Saturday, March 17, 2007

GHOSTS OF ABU GHRAIB. Who are the Ghosts of Abu Ghraib? From watching some segments of this powerful documentary on HBO (which I saw as a guest at an ACLU screening last week), you might think that the ghosts are evil spirits that haunted the compound after years of brutality there under Saddam Hussein. It's almost as if the US-led forces who took over Abu Ghraib were possessed as they perpetuated the brutal practices they were officially there to eliminate. How else can one explain how the American soldiers interviewed in this film--many of them young, fresh-faced, and seemingly decent human beings--engaged in and casually photographed cruelties that now appall them? As one MP puts it in the film, "That place turned me into a monster."

Yet documentarian Rory Kennedy doesn't rely on supernatural explanations. She frames her movie with footage of the notorious Milgram experiment in which ordinary American men complied with authority figures who urged them to inflict electric shocks on screaming subjects. It can't be an accident that this experiment took shape around the same time that Hannah Arendt's concept of "the banality of evil" took shape around the Eichmann trial in Israel.

It might be comforting to think that evil acts can only be perpetrated by the equivalent of a villain with a black top hat and a curly moustache--I mean, someone who just looks evil, dude--but the truth is that under some circumstances all sorts of people can and do commit dastardly deeds regardless of how they might come across to the world under other circumstances.
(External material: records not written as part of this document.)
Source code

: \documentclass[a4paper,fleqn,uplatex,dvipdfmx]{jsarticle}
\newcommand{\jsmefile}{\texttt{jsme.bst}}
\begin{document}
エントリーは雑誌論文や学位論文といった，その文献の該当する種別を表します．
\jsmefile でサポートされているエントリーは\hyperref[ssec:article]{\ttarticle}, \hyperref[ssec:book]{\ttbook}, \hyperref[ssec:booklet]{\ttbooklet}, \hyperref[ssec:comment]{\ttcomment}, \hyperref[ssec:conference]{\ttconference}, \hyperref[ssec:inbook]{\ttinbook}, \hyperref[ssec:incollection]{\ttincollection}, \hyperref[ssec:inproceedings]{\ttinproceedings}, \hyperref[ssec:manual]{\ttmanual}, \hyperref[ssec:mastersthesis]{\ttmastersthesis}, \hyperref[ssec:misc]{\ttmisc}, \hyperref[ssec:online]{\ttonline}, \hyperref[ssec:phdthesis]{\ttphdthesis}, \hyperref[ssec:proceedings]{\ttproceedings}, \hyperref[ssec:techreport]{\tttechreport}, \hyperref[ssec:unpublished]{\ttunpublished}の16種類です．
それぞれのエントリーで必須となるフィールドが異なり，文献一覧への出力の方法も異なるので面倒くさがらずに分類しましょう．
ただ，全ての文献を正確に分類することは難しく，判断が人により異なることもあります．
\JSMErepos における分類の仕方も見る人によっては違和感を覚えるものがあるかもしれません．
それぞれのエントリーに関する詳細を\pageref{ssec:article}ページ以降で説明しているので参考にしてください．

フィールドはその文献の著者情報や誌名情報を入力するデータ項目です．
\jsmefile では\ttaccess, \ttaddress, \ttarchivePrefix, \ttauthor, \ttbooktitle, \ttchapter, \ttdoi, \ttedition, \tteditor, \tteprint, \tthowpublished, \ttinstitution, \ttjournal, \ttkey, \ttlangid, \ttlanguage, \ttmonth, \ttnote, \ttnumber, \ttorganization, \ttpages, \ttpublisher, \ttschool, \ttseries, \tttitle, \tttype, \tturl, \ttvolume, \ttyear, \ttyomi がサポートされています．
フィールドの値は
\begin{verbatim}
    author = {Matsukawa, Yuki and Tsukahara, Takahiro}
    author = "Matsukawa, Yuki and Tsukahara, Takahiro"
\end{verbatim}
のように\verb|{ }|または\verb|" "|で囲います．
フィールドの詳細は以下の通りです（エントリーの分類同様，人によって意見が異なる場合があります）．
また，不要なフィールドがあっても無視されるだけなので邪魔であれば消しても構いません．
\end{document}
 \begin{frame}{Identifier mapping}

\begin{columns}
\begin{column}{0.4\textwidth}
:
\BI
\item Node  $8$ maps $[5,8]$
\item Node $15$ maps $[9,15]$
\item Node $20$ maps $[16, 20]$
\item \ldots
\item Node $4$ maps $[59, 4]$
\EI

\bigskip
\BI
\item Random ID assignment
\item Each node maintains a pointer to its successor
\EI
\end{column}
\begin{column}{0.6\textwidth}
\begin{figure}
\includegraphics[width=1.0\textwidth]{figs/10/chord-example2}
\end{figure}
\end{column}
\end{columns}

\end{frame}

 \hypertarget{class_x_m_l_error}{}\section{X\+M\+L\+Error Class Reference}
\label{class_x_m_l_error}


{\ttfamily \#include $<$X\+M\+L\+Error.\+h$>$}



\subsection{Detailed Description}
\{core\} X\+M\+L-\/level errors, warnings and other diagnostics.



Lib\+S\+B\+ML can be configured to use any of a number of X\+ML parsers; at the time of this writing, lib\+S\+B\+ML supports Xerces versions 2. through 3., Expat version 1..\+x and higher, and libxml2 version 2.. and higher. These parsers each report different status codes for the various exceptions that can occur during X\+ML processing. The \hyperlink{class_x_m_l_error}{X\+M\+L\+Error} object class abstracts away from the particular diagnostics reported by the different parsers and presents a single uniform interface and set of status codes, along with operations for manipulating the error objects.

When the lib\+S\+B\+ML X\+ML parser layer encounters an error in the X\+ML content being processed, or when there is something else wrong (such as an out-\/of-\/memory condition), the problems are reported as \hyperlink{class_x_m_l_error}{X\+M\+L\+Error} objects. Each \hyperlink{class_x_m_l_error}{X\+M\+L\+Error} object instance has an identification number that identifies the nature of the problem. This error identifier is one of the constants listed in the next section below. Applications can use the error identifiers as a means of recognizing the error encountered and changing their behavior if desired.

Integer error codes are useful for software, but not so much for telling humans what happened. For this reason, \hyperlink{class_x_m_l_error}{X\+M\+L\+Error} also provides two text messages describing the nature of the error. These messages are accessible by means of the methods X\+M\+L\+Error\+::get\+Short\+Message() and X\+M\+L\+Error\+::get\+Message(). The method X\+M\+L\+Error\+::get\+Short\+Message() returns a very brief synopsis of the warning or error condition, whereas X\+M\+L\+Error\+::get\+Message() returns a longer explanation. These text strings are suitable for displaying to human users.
And it strikes me that military and law enforcement hierachies encourage compliance even more than a lab situation would--especially when (as Ghosts of Abu Ghraib points out) authorities (in this case, the likes of George Bush, Alberto Gonzales, and Donald Rumsfeld) overturn conventions of proper conduct that can keep some ordinary soldiers and government agents from going over the edge.

In Ghosts of Abu Ghraib, one can see the faces and hear the voices of ordinary soldiers who have gone over the edge--they agreed to cooperate with Kennedy. One can also see footage of some of the high-level figures whose policy-making helped to make their compliance possible, but who tend to double-talk their way out of accepting their share of responsibility.

One of the most jarring moments in the film--an example of "damning with high praise" or perhaps "betrayal with a kiss"--comes when Donald Rumsfeld, as Secretary of Defense, very publicly lauds Sergeant Joseph Darby for exposing the American misdeeds at Abu Ghraib--even though whistleblower Darby had been "guaranteed" confidentiality. In the aftermath of this "Scooter moment" (it looks like Rumsfeld, who was highly implicated in approving or condoning abuses, tried to "get" Darby the way Libby tried to "get" Valerie Plame), Darby and his family felt it necessary to enter protective military custody to avoid acts of retaliation.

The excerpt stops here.